The funny part is that the spambot has decided to post its mis-aimed comments in the Ask Dan form for exactly one AusPC listing, for this defunct server. Because that product is no longer available, the product page now has no Ask Dan button on it; there is no way for anybody to actually navigate to that product's Ask Dan form. And yet, the spambot keeps Asking Dan about it!

So somehow it's gotten it into its tiny little brain that the Ask Dan page for that product - URL http://www.auspcmarket.com.au/popup/email_dan.php?product_code=SY-CSPC-7045A-TB, which I just created by pasting the server's product ID in place of the ID of another product - is the gateway to bold new markets for online casinos and pills that probably aren't Viagra.

I hope it doesn't discover any of the thousands of other Ask Dan forms. It's much easier to filter this way!

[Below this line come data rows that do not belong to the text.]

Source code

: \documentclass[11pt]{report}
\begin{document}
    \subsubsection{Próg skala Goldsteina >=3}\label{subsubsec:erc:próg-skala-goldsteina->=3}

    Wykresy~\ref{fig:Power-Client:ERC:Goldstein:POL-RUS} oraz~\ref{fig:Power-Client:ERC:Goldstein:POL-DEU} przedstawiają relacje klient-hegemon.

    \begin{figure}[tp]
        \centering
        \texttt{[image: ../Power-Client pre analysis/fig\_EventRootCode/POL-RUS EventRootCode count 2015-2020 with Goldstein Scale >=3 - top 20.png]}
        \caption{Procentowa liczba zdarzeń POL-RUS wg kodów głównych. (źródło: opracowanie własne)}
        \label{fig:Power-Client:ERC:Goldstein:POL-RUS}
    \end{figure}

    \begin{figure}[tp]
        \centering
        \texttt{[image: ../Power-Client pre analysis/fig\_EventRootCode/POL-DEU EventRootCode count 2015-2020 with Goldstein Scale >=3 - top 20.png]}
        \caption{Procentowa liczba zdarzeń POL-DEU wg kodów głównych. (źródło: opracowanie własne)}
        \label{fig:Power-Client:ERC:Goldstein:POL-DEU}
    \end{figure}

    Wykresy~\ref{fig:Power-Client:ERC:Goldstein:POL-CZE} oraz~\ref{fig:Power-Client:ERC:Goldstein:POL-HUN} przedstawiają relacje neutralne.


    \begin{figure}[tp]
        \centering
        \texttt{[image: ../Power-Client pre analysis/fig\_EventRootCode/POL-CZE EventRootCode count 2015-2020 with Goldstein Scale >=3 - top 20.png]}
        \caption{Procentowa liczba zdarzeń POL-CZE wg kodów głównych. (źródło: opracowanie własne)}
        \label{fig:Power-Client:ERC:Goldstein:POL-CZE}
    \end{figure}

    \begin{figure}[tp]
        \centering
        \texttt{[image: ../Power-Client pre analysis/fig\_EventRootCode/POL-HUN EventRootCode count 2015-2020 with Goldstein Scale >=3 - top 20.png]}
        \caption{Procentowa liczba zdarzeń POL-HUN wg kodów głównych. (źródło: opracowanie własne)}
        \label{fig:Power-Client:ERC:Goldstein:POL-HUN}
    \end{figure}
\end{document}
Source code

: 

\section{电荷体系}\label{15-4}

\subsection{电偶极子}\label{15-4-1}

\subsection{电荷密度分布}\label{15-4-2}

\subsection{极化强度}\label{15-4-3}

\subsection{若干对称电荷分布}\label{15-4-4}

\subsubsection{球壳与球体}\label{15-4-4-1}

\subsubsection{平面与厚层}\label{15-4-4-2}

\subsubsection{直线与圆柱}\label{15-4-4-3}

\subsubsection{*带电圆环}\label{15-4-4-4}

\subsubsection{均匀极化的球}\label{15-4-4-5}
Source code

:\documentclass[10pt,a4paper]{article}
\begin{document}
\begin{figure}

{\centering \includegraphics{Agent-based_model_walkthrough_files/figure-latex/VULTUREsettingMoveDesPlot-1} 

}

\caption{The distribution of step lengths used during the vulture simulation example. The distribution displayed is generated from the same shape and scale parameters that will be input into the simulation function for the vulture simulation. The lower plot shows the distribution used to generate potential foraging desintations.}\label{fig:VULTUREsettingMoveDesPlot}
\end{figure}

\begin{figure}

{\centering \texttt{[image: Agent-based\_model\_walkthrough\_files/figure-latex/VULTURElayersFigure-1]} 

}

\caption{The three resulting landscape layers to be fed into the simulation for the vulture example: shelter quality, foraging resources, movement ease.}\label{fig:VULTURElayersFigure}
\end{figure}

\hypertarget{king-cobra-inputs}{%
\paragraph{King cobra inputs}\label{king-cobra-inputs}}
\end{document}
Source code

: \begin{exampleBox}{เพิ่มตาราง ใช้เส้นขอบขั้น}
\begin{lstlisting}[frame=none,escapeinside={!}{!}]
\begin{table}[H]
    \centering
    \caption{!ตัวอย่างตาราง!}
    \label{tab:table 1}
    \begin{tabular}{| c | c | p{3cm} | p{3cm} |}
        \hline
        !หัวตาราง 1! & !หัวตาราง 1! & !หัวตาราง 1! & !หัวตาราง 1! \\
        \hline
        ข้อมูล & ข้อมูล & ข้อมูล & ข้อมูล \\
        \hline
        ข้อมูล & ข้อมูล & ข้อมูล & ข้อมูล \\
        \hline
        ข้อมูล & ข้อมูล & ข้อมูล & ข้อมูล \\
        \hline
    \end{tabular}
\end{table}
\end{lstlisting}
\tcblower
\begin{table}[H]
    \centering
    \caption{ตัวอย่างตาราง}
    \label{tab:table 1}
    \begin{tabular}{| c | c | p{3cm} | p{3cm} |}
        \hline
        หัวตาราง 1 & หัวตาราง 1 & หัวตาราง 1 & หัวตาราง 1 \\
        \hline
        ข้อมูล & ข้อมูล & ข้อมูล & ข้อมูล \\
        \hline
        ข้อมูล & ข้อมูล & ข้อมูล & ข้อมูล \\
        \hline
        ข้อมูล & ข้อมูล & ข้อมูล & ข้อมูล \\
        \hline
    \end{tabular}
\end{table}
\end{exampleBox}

One Response to “Still smarter than most spammers”

  1. DShpak Says:

    My personal photo gallery site used to have a form that allowed people to comment on every photo (without registering, and without a captcha or anything). A spam bot found it, and added several hundred comments like the ones you describe...but it added them all to the same photo (one photo in the middle of one album). I've turned off the comment feature, but the spambot remains recklessly optimistic, and I still see occasional log entries from its attempts to keep commenting on this one lonely picture.